Restate all of the data exactly.

## Dataset content
+ + + + + + +

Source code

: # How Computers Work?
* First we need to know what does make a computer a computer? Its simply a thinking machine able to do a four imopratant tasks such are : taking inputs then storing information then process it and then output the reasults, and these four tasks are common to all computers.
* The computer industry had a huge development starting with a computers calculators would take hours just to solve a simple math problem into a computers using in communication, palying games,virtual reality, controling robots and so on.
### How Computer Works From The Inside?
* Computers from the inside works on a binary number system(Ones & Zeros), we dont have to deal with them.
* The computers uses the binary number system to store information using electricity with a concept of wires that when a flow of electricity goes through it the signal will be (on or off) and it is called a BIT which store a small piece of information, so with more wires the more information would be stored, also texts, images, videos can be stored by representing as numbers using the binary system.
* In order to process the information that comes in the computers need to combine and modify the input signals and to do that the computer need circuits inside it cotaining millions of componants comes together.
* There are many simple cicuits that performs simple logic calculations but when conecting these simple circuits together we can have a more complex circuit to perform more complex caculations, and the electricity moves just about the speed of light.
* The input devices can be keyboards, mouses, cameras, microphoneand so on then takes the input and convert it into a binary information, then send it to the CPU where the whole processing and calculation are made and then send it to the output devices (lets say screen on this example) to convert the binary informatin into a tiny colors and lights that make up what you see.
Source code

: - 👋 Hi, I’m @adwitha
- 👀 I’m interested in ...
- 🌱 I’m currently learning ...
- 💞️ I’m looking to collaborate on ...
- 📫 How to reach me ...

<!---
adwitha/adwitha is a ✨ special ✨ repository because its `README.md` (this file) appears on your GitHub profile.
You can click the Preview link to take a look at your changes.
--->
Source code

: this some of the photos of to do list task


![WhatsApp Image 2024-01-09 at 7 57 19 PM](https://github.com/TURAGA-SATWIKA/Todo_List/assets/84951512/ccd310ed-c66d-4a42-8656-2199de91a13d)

+ + + + + + +

## Task response
Source code

: # How Computers Work?
* First we need to know what does make a computer a computer? Its simply a thinking machine able to do a four imopratant tasks such are : taking inputs then storing information then process it and then output the reasults, and these four tasks are common to all computers.
* The computer industry had a huge development starting with a computers calculators would take hours just to solve a simple math problem into a computers using in communication, palying games,virtual reality, controling robots and so on.
### How Computer Works From The Inside?
* Computers from the inside works on a binary number system(Ones & Zeros), we dont have to deal with them.
* The computers uses the binary number system to store information using electricity with a concept of wires that when a flow of electricity goes through it the signal will be (on or off) and it is called a BIT which store a small piece of information, so with more wires the more information would be stored, also texts, images, videos can be stored by representing as numbers using the binary system.
* In order to process the information that comes in the computers need to combine and modify the input signals and to do that the computer need circuits inside it cotaining millions of componants comes together.
* There are many simple cicuits that performs simple logic calculations but when conecting these simple circuits together we can have a more complex circuit to perform more complex caculations, and the electricity moves just about the speed of light.
* The input devices can be keyboards, mouses, cameras, microphoneand so on then takes the input and convert it into a binary information, then send it to the CPU where the whole processing and calculation are made and then send it to the output devices (lets say screen on this example) to convert the binary informatin into a tiny colors and lights that make up what you see.
Source code

: - 👋 Hi, I’m @adwitha
- 👀 I’m interested in ...
- 🌱 I’m currently learning ...
- 💞️ I’m looking to collaborate on ...
- 📫 How to reach me ...

<!---
adwitha/adwitha is a ✨ special ✨ repository because its `README.md` (this file) appears on your GitHub profile.
You can click the Preview link to take a look at your changes.
--->
Source code

: this some of the photos of to do list task


![WhatsApp Image 2024-01-09 at 7 57 19 PM](https://github.com/TURAGA-SATWIKA/Todo_List/assets/84951512/ccd310ed-c66d-4a42-8656-2199de91a13d)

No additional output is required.